When I first encountered this research in graduate school at the University of Chicago, I was struck by the power of economics to explain the world around us.
At the same time, I found it hard to reconcile the idea that parents rationally invest in their children’s futures with my own upbringing.
Mr. Becker once told me that given enough time, even America’s racial gaps would fade under the pressure of market forces.
But he was too optimistic, as Glenn Loury’s dissertation at the Massachusetts Institute of Technology showed: When a family’s ability to invest in its children depends on inherited wealth and social capital, inequality can reproduce itself rather than fade away.
Mr. Loury’s thesis has come into sharper focus since the Obama years, thanks to Harvard economist Raj Chetty and his co-researchers, who have analyzed decades of U.S. tax and census data for several important studies of mobility.
In theory, even if black and white Americans have different average incomes today, those gaps could narrow over time if both groups experienced the same mobility rates.
If poorer children of all races tended to move up, and richer children tended to drift down, the process would gradually compress racial income differences.
But Mr. Chetty’s research shows that mobility differs by race.
Black children tend to grow up in lower-income households than white children and tend to have lower incomes as adults even when they start life with similar economic backgrounds.
Two children who begin life with the same family income—one black, one white—often end up far apart by adulthood, with the black child significantly behind.
The question, then, is how to improve mobility for those who lack it.
Mr. Chetty’s work highlights the power of neighborhoods, social capital, civic engagement and family stability to shape opportunity.
He has shown that some places in the U.S. give low-income children a much better shot at the American dream than others.
Mr. Chetty and his co-authors point to a familiar mix of factors that make some places worse for social mobility—concentrated poverty, poor school quality, single-parent families, crime and racial bias.

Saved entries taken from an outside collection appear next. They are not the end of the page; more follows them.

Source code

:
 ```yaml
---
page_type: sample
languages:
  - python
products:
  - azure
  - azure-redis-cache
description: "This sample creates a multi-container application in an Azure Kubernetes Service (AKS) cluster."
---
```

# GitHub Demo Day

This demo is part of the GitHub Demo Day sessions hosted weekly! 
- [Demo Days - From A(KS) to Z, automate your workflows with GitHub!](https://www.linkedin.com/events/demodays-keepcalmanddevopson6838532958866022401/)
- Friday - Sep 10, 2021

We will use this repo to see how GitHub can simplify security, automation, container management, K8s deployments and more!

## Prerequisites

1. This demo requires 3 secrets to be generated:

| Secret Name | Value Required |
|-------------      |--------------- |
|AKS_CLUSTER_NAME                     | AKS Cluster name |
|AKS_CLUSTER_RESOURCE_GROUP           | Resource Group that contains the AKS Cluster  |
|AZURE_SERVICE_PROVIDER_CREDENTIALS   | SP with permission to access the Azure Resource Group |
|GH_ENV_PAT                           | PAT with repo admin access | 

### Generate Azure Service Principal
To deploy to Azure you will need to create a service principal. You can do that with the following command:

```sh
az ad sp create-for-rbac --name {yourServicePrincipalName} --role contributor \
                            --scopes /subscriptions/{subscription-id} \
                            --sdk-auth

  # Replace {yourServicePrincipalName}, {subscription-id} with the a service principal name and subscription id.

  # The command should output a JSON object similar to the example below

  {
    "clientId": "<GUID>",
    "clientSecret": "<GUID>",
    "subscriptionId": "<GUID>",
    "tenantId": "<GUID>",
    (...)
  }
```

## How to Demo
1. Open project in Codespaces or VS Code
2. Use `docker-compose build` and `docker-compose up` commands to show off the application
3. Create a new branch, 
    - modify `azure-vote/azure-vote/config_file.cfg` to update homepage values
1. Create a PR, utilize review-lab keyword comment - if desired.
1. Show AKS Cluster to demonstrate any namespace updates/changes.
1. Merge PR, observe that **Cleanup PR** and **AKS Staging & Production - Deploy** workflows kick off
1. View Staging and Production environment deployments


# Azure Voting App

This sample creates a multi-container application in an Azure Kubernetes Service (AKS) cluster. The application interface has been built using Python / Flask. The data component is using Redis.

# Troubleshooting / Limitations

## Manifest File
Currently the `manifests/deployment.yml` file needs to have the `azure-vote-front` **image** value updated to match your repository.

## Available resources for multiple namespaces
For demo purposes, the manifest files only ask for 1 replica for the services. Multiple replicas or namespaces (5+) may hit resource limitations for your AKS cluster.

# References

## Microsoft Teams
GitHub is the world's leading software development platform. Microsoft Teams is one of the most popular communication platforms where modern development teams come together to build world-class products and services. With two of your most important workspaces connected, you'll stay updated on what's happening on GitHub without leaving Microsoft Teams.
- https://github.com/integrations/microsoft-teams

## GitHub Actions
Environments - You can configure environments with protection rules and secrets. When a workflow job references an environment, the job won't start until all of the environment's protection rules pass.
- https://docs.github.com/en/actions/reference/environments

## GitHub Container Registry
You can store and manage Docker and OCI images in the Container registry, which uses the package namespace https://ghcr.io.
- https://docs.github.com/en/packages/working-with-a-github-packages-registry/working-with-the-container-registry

Yet there’s no single satisfying explanation for what makes some places good for mobility and others bad.
In a 2021 working paper, I researched the same topic with two graduate students, Tanaya Devi and Oren Danieli.
Our work complemented Mr. Chetty’s. His was wide: data on an astonishing number of Americans, but with limited information about each person.
Ours was deep: data on a much smaller group of Americans, but with detailed information about each person.
From Memphis, Tenn., Tulsa, Okla., and New Orleans—cities with higher-than-average poverty rates—we recruited 1,000 adults who self-identified as having grown up poor.
By the time we met them in their 40s, some had exited poverty, but most hadn’t.
Each took part in a three-hour interview about childhood health, parental income, home environment, lifetime traumas, neighborhood safety, psychological skills, beliefs and current income.
The goal was to understand which childhood experiences were most correlated with mobility.
We found that human capital was the strongest predictor of mobility.
The second most important predictor was noncognitive skills—traits like resilience, self-esteem and conscientiousness.
Other factors also mattered: the number of trusted adults in one’s childhood, early encounters with police, mental health and adverse experiences.
Despite the challenges I faced growing up, I’m grateful for the teachers, mentors and moments that produced whatever human capital I have—and for a grandmother who embodied grit and resilience.
Neither Mr. Chetty’s research nor ours offers a complete blueprint for increasing mobility in America, but both point to levers we should test through policy or innovation.
By reforming education, having adults children can count on and helping them build strong character traits, we can begin to restore the American dream I’ve always believed in—one in which birth is a fact, not a fate.
Mr. Fryer, a Journal contributor, is a professor of economics at Harvard, a founder of Equal Opportunity Ventures and a senior fellow at the Manhattan Institute.